■ EXERCISE AIM: Output every entry below word for word, without its pictures.

Records excerpted from a collection:
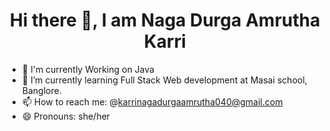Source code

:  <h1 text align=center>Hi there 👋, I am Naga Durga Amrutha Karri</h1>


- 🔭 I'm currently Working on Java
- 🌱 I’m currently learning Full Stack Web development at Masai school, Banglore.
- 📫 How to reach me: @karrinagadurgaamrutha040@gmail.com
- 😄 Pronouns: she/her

■ EXERCISE ANSWER:
Source code

:  <h1 text align=center>Hi there 👋, I am Naga Durga Amrutha Karri</h1>


- 🔭 I'm currently Working on Java
- 🌱 I’m currently learning Full Stack Web development at Masai school, Banglore.
- 📫 How to reach me: @karrinagadurgaamrutha040@gmail.com
- 😄 Pronouns: she/her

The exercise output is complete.